How do we make impactful change with such polarized views and perceptions of safety? How do we come together to protect our children so they can have a future, so we can move about our communities feeling safer, so we can protect students, parents, school staff, families and first responders from having to bear witness to and live with unimaginable loss and trauma?
I think it begins with research (much of which has already been done). It begins with what is actually working in places where gun violence has decreased, where mass shootings are few or non-existent. It shouldn’t hinge on political or religious beliefs, on money or power, or on what makes you or I feel safer. It should be based on what is actually protecting the most people, on evidence-based research and data.
While my specialty is mental health, not law, it is clear that countries who have made gun policy changes following mass shootings have seen a decrease in mass shootings, homicide, and suicide. If we can learn from data, not from history repeating itself over and over until nearly everyone is personally touched and traumatized by a mass shooting, reform is necessary.

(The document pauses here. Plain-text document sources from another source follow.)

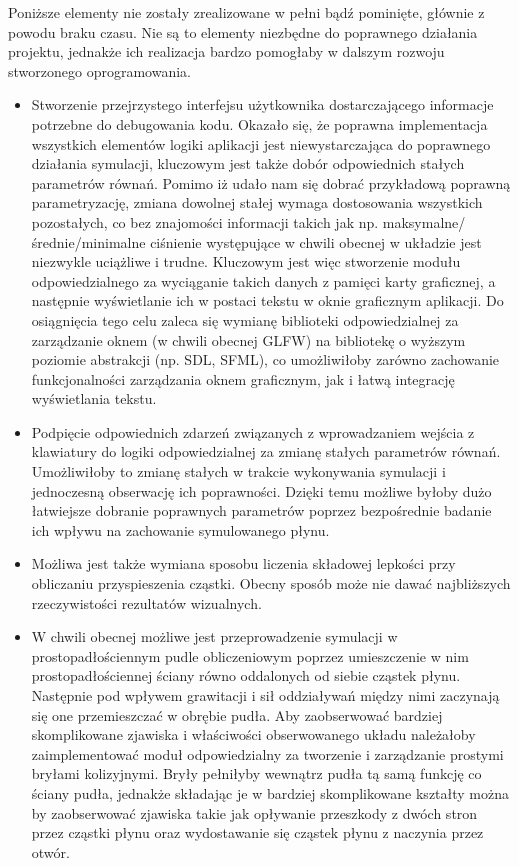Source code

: \documentclass[polish, 12pt]{aghthesis}
\begin{document}
		Poniższe elementy nie zostały zrealizowane w pełni bądź pominięte, głównie z powodu braku czasu. Nie są to elementy niezbędne do poprawnego działania projektu, jednakże ich realizacja bardzo pomogłaby w dalszym rozwoju stworzonego oprogramowania.
		
		\begin{itemize}
		
			\item Stworzenie przejrzystego interfejsu użytkownika dostarczającego informacje potrzebne do debugowania kodu. Okazało się, że poprawna implementacja wszystkich elementów logiki aplikacji jest niewystarczająca do poprawnego działania symulacji, kluczowym jest także dobór odpowiednich stałych parametrów równań. Pomimo iż udało nam się dobrać przykładową poprawną parametryzację, zmiana dowolnej stałej wymaga dostosowania wszystkich pozostałych, co bez znajomości informacji takich jak np. maksymalne/średnie/minimalne ciśnienie występujące w chwili obecnej w układzie jest niezwykle uciążliwe i trudne. Kluczowym jest więc stworzenie modułu odpowiedzialnego za wyciąganie takich danych z pamięci karty graficznej, a następnie wyświetlanie ich w postaci tekstu w oknie graficznym aplikacji. Do osiągnięcia tego celu zaleca się wymianę biblioteki odpowiedzialnej za zarządzanie oknem (w chwili obecnej GLFW) na bibliotekę o wyższym poziomie abstrakcji (np. SDL, SFML), co umożliwiłoby zarówno zachowanie funkcjonalności zarządzania oknem graficznym, jak i łatwą integrację wyświetlania tekstu.
			
			\item Podpięcie odpowiednich zdarzeń związanych z wprowadzaniem wejścia z klawiatury do logiki odpowiedzialnej za zmianę stałych parametrów równań. Umożliwiłoby to zmianę stałych w trakcie wykonywania symulacji i jednoczesną obserwację ich poprawności. Dzięki temu możliwe byłoby dużo łatwiejsze dobranie poprawnych parametrów poprzez bezpośrednie badanie ich wpływu na zachowanie symulowanego płynu.
			
			\item Możliwa jest także wymiana sposobu liczenia składowej lepkości przy obliczaniu przyspieszenia cząstki. Obecny sposób może nie dawać najbliższych rzeczywistości rezultatów wizualnych.
			
			\item W chwili obecnej możliwe jest przeprowadzenie symulacji w prostopadłościennym pudle obliczeniowym poprzez umieszczenie w nim prostopadłościennej ściany równo oddalonych od siebie cząstek płynu. Następnie pod wpływem grawitacji i sił oddziaływań między nimi zaczynają się one przemieszczać w obrębie pudła. Aby zaobserwować bardziej skomplikowane zjawiska i właściwości obserwowanego układu należałoby zaimplementować moduł odpowiedzialny za tworzenie i zarządzanie prostymi bryłami kolizyjnymi. Bryły pełniłyby wewnątrz pudła tą samą funkcję co ściany pudła, jednakże składając je w bardziej skomplikowane kształty można by zaobserwować zjawiska takie jak opływanie przeszkody z dwóch stron przez cząstki płynu oraz wydostawanie się cząstek płynu z naczynia przez otwór.
			

\end{itemize}
\end{document}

It makes sense to me that this data may not make you personally feel safe, and I know you likely have valid reasons why you are against it. However, for the safety of our children (as author Glennon Doyle writes, “There is no such thing as other people’s children”), for the safety of people of color (our fellow human beings), for the greater good and protection of our community at large, let’s do what has been proven to work. Let’s choose the greater good which ultimately, protects us all.
I implore all of us to not get desensitized or sidetracked by the polarizing stances of leaders and the rhetoric found in the news. We can work together to find a way to make our schools and communities safer. This cannot become the norm that we just adjust and adapt to. We all want our children to come home from school, and none of us want our children, teachers, or communities impacted by the trauma of mass shootings that is happening way too often.
In the meantime, my heart breaks with yours, Nashville, and all of those that came before you. I hold you close and pray over the dark days past and yet to come.